▸ **Study material**:
- - -

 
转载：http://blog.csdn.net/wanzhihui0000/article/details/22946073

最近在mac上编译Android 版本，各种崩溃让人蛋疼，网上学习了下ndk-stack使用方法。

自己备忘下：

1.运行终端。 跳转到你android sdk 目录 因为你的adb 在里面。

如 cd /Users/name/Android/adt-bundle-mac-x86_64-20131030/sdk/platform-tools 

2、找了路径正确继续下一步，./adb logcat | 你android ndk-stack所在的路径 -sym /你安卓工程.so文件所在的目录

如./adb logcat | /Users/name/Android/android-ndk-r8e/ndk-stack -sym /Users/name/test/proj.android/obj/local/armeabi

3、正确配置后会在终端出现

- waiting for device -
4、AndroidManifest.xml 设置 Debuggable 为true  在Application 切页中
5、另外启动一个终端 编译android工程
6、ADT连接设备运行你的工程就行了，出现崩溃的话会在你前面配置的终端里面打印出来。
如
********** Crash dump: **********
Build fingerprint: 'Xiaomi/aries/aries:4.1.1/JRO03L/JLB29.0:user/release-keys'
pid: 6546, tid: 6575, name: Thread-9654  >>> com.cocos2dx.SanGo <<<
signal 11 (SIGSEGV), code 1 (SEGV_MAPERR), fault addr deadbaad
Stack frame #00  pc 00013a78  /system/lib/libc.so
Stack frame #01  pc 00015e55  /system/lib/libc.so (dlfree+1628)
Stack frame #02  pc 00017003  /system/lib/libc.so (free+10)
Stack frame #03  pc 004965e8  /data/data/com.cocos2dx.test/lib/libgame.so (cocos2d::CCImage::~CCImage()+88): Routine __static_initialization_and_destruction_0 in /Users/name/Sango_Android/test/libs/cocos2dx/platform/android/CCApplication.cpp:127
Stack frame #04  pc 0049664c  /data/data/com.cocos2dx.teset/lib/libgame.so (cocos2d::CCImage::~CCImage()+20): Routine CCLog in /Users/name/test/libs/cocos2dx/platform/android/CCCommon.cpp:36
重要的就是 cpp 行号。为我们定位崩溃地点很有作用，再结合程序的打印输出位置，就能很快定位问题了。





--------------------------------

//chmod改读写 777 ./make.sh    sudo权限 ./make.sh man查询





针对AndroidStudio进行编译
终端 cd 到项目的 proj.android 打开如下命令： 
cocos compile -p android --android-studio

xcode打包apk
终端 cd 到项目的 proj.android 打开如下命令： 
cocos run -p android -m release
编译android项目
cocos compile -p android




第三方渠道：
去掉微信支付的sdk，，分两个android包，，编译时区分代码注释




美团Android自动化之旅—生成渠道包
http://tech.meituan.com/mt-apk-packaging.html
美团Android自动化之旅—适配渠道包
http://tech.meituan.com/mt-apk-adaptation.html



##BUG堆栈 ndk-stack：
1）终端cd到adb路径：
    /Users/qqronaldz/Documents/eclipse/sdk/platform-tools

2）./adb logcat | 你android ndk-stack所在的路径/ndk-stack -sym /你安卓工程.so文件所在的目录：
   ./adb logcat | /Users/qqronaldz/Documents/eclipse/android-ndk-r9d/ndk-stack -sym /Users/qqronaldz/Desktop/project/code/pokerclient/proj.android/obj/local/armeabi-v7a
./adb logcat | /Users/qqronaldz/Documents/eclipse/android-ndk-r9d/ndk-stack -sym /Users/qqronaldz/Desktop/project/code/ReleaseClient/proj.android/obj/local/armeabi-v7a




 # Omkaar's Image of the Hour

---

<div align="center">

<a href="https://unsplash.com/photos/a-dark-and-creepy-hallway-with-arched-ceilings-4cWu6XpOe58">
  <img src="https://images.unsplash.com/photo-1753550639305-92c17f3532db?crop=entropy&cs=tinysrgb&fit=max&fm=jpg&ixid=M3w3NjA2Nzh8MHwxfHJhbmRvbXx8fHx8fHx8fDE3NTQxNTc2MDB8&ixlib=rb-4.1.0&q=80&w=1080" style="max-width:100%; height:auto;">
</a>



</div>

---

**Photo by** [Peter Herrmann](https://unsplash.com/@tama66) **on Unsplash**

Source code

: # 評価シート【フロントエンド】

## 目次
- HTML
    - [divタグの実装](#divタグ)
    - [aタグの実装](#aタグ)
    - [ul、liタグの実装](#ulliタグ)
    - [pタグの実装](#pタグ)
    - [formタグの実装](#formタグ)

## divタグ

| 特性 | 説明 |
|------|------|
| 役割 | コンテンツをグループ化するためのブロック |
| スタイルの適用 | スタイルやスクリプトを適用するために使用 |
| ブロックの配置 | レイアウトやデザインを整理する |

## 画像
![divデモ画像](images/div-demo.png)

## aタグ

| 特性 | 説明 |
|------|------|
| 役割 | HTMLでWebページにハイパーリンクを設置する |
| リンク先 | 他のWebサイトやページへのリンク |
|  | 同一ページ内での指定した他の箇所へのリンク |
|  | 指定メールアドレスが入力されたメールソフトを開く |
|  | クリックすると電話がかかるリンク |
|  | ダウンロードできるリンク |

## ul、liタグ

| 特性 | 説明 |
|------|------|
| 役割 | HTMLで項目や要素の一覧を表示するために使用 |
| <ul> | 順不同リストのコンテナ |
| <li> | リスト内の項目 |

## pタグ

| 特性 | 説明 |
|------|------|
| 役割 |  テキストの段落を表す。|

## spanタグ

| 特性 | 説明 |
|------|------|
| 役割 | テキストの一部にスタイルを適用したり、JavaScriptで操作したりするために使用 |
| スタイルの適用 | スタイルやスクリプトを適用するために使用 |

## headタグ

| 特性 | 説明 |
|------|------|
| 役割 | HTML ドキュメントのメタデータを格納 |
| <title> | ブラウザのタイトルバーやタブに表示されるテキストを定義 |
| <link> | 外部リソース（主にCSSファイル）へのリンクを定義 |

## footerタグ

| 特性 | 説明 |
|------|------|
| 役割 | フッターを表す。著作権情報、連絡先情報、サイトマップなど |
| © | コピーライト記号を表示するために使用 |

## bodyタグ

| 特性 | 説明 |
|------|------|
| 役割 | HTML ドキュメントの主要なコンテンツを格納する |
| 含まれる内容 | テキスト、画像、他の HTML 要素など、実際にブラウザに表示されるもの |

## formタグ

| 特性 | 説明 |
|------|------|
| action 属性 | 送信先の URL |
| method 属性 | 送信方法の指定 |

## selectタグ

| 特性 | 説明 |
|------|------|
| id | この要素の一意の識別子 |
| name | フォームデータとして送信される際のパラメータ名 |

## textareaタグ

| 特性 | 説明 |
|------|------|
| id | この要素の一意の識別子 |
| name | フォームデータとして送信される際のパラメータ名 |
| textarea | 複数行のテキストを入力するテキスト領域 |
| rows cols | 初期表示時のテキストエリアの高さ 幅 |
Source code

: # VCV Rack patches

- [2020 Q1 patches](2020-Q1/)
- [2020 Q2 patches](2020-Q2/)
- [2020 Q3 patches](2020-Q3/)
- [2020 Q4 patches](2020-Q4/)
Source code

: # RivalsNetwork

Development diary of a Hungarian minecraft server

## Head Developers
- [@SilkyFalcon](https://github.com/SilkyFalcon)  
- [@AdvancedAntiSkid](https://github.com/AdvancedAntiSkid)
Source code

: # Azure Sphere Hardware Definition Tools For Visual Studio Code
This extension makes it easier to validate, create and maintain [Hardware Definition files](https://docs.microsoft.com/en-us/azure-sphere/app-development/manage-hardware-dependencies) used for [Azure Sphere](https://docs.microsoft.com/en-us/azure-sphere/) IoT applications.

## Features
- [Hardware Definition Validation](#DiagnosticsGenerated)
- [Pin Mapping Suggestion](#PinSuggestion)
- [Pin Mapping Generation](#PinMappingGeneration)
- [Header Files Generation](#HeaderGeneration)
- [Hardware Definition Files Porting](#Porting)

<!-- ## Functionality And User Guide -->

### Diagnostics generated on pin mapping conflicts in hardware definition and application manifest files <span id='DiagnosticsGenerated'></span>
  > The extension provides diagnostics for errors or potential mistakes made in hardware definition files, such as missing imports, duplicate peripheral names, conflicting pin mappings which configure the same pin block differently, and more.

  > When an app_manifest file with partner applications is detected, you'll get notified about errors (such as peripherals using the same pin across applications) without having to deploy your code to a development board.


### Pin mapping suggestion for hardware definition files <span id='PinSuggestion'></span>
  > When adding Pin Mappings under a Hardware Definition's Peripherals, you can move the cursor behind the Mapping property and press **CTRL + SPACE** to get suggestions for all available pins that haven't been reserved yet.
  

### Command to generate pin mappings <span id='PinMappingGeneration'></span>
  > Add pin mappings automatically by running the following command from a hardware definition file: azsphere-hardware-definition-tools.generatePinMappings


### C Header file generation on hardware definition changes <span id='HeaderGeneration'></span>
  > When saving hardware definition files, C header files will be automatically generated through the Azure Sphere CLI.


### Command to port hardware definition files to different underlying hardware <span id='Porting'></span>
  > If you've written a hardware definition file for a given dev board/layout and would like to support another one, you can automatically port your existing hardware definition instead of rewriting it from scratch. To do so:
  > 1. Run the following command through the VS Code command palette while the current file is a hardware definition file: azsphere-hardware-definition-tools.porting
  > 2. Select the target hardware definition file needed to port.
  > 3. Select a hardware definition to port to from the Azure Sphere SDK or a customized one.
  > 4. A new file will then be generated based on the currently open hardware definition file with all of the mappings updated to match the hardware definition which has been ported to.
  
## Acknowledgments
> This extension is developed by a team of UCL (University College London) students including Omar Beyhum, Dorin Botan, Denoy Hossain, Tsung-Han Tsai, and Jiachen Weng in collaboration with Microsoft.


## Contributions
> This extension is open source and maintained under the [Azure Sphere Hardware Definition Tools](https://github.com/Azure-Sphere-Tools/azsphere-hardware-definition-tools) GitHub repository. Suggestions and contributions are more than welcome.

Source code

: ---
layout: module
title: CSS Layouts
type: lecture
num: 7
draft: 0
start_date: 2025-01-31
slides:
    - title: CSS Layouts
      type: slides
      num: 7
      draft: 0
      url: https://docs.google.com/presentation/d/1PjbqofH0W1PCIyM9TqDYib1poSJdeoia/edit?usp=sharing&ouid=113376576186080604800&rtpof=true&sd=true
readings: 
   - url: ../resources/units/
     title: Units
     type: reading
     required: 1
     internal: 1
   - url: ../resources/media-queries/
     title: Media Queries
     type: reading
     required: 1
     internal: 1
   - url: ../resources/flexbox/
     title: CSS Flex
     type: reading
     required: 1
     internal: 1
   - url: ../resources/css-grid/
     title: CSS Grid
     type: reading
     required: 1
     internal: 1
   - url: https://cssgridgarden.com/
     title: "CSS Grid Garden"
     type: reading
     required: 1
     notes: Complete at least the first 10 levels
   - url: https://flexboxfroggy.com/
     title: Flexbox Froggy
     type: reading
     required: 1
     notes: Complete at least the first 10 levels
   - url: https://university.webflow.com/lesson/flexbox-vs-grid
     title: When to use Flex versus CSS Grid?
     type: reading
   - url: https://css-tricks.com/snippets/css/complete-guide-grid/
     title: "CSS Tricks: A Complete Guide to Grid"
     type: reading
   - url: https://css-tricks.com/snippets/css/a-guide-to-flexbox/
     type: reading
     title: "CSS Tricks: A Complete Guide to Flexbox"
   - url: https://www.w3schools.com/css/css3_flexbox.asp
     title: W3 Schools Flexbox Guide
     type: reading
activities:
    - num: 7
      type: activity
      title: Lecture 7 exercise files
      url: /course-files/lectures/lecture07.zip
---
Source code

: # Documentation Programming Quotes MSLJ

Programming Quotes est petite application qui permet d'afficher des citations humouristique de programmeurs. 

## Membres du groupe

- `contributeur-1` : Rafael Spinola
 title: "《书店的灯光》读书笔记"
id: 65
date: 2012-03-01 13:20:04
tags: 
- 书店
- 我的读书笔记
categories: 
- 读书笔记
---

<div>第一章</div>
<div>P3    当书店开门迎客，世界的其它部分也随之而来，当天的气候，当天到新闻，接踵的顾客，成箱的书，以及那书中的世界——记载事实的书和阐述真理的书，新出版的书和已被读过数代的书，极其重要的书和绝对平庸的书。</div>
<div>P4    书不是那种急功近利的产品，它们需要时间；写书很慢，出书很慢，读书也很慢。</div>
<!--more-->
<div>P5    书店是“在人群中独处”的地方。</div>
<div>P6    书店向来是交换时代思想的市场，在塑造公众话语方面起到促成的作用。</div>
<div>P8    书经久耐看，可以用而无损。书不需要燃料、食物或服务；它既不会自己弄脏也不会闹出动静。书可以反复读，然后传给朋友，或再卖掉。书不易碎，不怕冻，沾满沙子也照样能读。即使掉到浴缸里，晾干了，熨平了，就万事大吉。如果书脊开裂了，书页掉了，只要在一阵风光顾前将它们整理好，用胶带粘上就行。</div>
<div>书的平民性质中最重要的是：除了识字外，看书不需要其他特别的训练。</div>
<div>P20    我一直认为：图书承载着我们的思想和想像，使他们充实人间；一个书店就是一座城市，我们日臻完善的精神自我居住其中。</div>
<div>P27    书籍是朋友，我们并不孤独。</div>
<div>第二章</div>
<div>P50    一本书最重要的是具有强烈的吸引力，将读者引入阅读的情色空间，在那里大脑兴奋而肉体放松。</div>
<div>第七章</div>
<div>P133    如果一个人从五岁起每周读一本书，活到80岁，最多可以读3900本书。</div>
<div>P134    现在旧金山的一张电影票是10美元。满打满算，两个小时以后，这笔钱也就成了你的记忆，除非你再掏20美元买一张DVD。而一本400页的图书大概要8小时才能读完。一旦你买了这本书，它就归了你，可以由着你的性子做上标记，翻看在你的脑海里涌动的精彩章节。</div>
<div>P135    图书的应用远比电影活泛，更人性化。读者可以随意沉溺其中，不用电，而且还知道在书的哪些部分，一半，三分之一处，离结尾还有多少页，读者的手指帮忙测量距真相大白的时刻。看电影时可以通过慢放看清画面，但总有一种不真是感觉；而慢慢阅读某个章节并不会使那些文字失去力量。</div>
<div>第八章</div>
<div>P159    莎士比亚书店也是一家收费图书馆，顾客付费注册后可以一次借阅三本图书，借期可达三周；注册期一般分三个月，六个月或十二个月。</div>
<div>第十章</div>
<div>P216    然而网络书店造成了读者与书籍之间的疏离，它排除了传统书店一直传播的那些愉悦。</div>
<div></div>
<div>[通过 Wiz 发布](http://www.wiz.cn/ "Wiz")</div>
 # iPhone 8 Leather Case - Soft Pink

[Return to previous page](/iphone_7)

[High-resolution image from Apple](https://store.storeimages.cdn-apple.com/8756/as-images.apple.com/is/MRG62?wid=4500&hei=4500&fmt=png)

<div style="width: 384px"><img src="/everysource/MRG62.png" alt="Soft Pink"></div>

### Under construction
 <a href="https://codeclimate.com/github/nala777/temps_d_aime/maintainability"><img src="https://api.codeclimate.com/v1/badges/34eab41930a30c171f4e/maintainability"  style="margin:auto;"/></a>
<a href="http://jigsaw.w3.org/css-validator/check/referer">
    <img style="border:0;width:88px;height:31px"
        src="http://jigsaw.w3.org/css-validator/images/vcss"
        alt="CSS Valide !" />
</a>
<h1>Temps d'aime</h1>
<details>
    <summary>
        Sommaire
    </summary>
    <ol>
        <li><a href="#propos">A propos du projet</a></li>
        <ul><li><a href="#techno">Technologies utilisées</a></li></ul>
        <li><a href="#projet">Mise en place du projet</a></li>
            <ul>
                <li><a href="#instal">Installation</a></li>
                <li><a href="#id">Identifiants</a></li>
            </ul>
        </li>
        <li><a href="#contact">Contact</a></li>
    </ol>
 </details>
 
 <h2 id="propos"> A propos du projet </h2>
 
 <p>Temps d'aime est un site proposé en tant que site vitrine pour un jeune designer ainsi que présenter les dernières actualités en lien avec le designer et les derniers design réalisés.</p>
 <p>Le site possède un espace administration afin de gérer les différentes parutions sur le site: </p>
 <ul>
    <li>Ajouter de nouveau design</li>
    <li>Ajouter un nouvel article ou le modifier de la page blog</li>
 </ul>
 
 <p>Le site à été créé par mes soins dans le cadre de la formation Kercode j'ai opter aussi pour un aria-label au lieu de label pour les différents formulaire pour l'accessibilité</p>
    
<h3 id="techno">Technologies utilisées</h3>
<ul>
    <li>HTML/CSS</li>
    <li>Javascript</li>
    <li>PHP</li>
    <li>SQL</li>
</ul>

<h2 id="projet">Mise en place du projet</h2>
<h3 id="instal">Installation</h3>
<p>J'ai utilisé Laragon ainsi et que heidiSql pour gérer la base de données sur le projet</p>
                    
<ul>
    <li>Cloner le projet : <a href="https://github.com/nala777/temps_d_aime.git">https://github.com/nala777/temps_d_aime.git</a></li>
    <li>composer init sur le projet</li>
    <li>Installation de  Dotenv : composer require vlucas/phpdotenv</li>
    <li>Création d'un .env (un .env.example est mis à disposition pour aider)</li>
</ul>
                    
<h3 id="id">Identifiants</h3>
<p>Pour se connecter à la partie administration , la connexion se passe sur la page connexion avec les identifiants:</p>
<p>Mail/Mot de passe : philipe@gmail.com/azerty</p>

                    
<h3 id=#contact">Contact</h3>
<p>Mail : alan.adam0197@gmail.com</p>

- - -

▸ **To do**: Show the lines of the material that contain the word "open".

▸ **Answer box**:
  > 4. A new file will then be generated based on the currently open hardware definition file with all of the mappings updated to match the hardware definition which has been ported to.
> This extension is open source and maintained under the [Azure Sphere Hardware Definition Tools](https://github.com/Azure-Sphere-Tools/azsphere-hardware-definition-tools) GitHub repository. Suggestions and contributions are more than welcome.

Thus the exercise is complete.